What the task requires
Please work out how many lines below contain the word "generalization", and reply with only that number.

Entries taken from a collection
....................

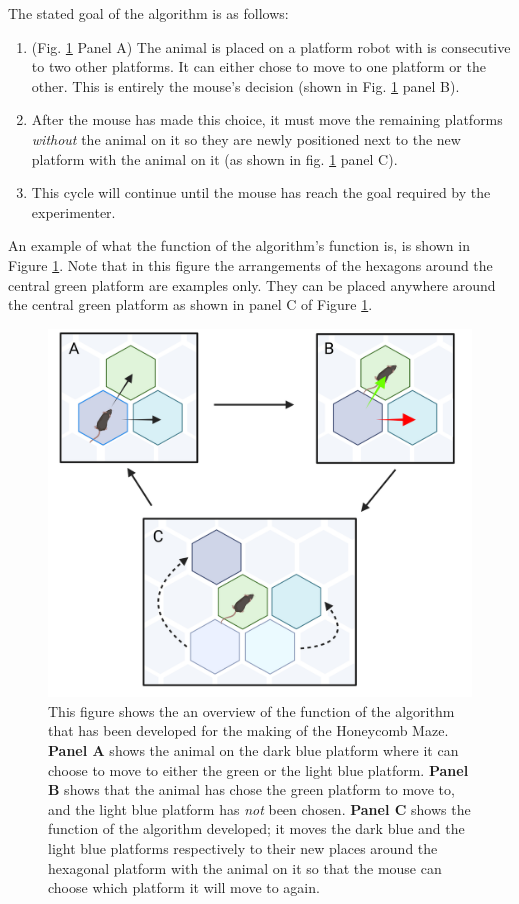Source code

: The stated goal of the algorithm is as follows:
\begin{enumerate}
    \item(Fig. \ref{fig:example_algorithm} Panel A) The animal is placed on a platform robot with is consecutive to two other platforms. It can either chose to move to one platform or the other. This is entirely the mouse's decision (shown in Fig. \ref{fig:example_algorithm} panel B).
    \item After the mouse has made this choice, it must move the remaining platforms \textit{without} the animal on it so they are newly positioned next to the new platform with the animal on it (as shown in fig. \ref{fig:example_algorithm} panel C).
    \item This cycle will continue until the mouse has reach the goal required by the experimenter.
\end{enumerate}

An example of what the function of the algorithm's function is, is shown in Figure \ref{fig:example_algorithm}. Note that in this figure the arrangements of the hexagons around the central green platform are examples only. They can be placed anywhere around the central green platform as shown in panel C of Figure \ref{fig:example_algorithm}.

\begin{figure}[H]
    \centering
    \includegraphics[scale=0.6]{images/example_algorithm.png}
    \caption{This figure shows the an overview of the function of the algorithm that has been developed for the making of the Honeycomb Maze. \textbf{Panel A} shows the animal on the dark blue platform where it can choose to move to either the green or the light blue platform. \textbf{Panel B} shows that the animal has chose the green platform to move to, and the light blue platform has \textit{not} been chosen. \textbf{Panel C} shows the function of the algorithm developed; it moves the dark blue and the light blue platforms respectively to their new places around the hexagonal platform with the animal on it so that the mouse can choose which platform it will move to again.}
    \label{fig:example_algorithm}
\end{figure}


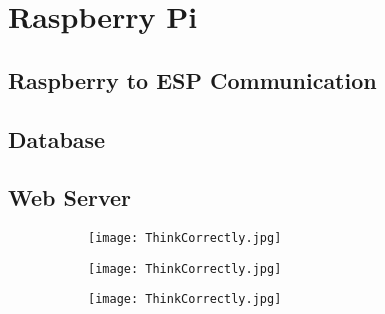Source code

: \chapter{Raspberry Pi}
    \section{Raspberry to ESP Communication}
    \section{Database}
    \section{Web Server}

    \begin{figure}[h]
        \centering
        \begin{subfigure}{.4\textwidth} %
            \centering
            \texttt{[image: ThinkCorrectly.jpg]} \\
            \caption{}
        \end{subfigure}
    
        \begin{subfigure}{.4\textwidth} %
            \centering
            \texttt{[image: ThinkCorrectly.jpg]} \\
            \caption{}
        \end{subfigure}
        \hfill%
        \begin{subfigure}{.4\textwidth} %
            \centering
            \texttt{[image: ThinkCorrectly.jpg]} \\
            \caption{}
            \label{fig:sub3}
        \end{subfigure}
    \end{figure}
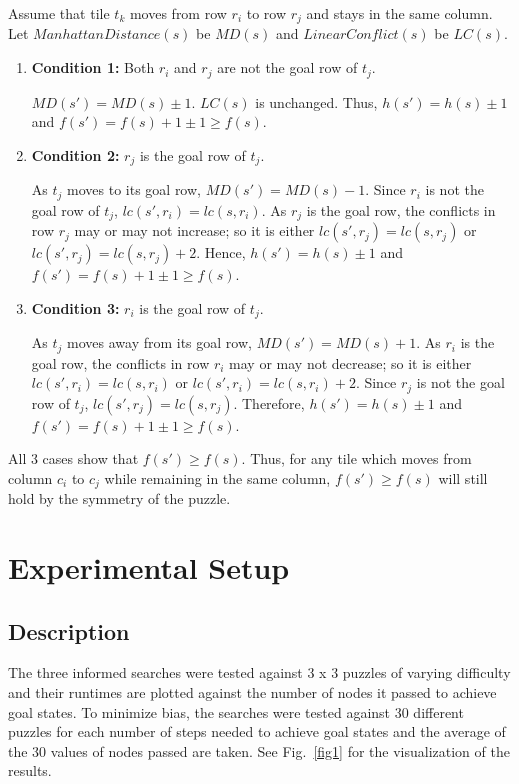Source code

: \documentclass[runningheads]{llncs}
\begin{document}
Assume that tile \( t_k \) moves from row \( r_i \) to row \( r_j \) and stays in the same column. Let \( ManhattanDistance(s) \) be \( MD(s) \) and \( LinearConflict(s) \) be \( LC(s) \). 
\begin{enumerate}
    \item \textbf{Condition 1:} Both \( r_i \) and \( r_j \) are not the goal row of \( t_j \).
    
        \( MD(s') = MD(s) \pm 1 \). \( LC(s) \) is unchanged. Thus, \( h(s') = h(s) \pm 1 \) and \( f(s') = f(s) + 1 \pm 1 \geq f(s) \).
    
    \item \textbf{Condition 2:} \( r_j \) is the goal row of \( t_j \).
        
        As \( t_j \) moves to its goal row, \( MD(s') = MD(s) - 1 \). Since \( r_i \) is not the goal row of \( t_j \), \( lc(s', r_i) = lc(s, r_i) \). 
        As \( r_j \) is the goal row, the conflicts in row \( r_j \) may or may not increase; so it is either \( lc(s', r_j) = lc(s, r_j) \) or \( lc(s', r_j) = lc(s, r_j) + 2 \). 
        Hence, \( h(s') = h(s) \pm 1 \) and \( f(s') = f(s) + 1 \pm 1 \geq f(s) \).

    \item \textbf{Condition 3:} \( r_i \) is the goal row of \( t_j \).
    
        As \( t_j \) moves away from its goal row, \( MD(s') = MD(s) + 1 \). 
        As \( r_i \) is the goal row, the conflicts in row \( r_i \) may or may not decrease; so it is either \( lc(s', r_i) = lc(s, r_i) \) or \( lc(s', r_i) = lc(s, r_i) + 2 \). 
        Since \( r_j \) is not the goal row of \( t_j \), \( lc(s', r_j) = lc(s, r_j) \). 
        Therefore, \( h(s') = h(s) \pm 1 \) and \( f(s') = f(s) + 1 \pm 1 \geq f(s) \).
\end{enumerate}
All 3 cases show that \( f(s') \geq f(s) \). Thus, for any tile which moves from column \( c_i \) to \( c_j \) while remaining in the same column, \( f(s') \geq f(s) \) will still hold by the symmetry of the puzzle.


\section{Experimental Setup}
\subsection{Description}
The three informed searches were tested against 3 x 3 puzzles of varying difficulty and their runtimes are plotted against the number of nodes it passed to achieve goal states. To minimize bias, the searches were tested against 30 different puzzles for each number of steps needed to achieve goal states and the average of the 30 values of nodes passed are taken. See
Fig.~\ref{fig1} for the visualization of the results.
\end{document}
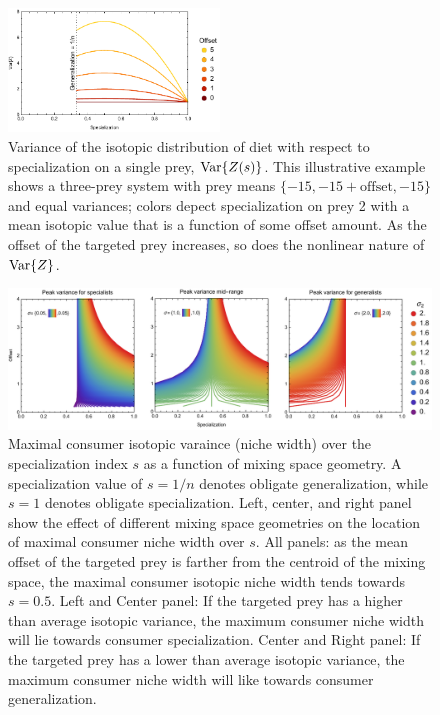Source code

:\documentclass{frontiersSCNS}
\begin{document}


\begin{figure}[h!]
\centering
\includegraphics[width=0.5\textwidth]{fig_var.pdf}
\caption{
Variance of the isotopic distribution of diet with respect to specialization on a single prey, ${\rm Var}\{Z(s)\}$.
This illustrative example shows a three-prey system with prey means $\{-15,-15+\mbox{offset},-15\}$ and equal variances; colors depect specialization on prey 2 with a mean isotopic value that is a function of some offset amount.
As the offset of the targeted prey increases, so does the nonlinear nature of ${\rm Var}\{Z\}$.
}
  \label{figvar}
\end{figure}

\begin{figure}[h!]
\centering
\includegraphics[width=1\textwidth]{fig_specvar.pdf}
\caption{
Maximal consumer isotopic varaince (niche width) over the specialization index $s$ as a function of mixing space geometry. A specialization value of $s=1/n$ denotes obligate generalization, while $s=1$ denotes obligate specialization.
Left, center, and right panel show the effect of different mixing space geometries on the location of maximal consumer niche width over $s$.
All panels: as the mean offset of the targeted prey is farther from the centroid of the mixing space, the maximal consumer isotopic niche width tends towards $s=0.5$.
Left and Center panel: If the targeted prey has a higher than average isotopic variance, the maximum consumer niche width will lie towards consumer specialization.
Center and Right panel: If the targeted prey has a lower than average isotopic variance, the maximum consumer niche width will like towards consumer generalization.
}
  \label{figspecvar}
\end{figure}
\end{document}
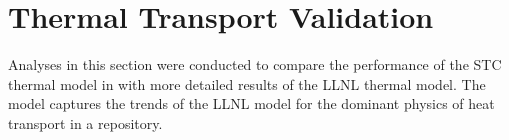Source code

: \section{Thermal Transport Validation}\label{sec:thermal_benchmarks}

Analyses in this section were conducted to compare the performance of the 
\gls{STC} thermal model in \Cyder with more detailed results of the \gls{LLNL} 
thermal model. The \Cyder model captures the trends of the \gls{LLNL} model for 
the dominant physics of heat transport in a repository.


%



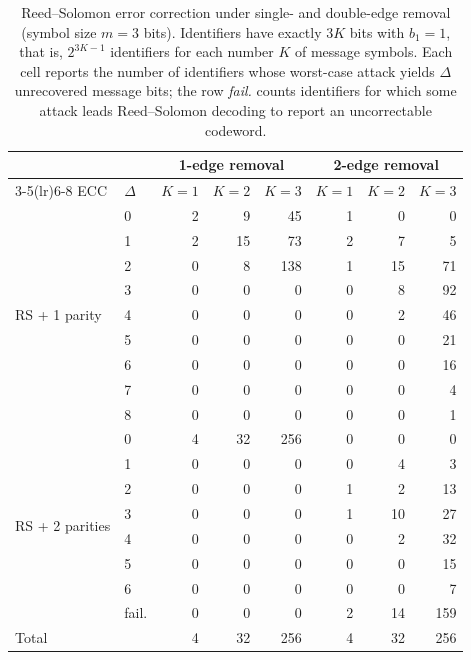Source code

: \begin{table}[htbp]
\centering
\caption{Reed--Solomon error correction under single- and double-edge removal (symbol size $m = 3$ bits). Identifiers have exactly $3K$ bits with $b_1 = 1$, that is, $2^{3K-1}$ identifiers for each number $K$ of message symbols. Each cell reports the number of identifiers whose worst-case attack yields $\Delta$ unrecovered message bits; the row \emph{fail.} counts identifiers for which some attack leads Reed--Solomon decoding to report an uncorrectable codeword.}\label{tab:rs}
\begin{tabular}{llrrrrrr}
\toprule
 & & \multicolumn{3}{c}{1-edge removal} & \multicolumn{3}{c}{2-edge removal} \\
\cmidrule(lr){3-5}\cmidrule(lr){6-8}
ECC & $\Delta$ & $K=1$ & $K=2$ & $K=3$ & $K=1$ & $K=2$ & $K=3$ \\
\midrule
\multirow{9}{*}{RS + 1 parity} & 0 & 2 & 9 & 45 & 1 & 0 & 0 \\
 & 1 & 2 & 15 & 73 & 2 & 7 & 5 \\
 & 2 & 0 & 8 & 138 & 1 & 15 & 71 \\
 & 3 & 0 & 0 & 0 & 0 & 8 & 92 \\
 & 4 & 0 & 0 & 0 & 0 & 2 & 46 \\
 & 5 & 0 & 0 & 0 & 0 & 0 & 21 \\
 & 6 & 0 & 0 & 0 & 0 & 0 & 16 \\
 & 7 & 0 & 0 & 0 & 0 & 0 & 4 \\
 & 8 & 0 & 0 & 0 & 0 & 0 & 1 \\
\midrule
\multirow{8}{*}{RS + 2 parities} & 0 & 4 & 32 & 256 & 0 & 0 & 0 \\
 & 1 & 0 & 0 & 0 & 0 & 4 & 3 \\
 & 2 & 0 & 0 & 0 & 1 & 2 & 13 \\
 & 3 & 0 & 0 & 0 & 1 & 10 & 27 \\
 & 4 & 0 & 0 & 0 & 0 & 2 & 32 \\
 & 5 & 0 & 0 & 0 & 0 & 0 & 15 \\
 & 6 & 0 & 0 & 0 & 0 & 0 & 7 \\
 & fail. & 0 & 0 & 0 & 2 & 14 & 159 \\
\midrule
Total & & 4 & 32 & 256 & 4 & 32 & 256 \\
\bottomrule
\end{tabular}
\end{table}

....................

Your response
2